The hippocampus is a structure that play important roles in spatial navigation and episodic memory (Soltesz and Losonczy 2018). Studies using gamma radiation showed alterations in hippocampal layers with pyramidal neurons exhibiting degeneration, i.e., showing characteristics of pyknosis, karyorrhexis and karyolysis (Li et al. 2014; Owoeye and Malomo 2015). Death of pyramidal neurons can disrupt the flow of information suggesting that memory and other functions of the hippocampus could potentially be affected (Owoeye and Malomo 2015).
Furthermore, among the structures evaluated in the present study, the hilus has a regulatory role for neuronal migration in neonates, which can continue into the adult stage (Saegusa et al. 2010, 2012). Lesions in this area may suggest alterations in development and plasticity of the hippocampus, which may reflect behavioral changes. However, behavioral tests used here are characterized by reflex movements and are more related to brain areas not evaluated in this study such as the brainstem (Heyser, 2003; Schneider and Przewłocki, 2005).

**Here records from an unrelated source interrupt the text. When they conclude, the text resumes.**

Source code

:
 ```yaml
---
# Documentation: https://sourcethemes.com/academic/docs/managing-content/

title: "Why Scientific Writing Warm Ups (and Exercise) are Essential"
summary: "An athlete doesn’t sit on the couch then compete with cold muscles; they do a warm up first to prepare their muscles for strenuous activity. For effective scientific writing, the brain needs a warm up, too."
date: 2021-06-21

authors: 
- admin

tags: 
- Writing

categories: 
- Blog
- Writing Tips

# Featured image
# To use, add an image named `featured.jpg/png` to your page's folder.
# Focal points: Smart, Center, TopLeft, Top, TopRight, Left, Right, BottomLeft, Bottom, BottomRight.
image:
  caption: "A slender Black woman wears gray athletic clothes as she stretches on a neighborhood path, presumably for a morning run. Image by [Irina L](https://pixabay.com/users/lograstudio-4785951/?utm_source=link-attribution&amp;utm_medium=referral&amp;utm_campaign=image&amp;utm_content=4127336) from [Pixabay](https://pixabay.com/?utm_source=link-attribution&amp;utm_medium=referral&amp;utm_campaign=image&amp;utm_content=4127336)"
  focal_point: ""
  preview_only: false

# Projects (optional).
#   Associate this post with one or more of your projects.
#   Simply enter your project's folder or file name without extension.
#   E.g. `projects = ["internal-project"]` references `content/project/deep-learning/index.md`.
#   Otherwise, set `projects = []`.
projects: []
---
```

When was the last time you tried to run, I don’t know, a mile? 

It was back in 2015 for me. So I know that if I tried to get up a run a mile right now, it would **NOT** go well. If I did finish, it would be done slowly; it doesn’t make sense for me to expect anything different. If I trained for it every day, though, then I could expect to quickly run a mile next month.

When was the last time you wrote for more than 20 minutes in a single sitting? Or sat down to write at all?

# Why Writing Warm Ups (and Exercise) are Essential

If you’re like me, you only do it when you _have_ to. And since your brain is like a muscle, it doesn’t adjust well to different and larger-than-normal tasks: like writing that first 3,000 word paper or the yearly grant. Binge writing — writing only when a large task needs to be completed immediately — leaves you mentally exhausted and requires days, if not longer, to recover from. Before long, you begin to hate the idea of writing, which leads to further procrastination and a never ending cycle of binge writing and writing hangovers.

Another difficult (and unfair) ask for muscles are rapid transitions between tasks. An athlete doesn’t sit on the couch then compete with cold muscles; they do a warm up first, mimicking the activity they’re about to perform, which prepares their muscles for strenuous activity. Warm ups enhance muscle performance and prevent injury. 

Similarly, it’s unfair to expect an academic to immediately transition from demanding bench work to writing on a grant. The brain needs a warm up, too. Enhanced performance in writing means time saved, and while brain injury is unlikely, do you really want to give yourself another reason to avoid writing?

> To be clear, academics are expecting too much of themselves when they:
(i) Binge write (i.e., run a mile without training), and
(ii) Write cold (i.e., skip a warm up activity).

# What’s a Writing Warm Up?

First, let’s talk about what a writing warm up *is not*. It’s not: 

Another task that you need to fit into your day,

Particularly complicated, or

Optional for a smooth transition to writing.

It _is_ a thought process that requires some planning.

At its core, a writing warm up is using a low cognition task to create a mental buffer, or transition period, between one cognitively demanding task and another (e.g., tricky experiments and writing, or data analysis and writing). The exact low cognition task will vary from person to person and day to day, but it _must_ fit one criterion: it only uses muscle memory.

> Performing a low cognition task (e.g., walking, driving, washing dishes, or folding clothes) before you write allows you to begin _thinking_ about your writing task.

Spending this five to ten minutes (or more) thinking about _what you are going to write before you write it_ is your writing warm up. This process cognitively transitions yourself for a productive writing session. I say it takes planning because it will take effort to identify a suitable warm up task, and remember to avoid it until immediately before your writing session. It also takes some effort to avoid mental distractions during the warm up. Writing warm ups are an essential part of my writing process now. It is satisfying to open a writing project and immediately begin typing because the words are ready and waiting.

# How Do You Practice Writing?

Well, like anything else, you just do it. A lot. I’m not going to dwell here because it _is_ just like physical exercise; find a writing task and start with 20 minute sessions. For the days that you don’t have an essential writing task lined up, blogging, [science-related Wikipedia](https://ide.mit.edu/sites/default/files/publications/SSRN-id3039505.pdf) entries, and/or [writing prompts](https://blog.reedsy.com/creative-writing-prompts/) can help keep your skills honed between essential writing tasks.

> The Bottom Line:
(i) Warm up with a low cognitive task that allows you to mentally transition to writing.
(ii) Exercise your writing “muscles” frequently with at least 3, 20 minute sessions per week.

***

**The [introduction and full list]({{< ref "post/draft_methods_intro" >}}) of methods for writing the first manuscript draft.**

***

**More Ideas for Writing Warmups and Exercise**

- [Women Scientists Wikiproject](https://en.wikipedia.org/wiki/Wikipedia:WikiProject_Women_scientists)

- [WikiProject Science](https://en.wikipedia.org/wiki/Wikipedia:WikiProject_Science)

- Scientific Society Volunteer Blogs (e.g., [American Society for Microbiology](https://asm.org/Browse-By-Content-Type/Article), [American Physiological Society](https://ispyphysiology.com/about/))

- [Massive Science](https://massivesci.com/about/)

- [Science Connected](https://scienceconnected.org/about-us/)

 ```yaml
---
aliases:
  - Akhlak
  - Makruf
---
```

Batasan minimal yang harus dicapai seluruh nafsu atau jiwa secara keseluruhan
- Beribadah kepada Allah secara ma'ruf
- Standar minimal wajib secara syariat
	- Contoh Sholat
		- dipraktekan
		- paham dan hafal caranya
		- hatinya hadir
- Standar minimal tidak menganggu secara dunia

Our study has some limitations. First, we evaluated animals using only one time point (P14, i.e, 7 days after the HI event) and it is well known that the brain lesion can mature from days to months (Davidson et al. 2015). Therefore, further studies using animals from both sexes treated with TH and tracked for longer periods are needed, which would allow assessment of cognitive function using specific behavioral tests in adulthood. Second, we did not evaluate molecular mechanisms underlying the neuroprotective effects of TH. It is well described that TH has an effect in reducing brain metabolism leading to delayed cellular depolarization and, thus, reduction of intracellular calcium influx; however, understanding the molecular basis of TH effects can increase knowledge of its functioning and allow the combination of TH with other adjuvant therapies, in order to increase neuroprotective benefits (Davidson et al. 2015; Cho et al. 2020).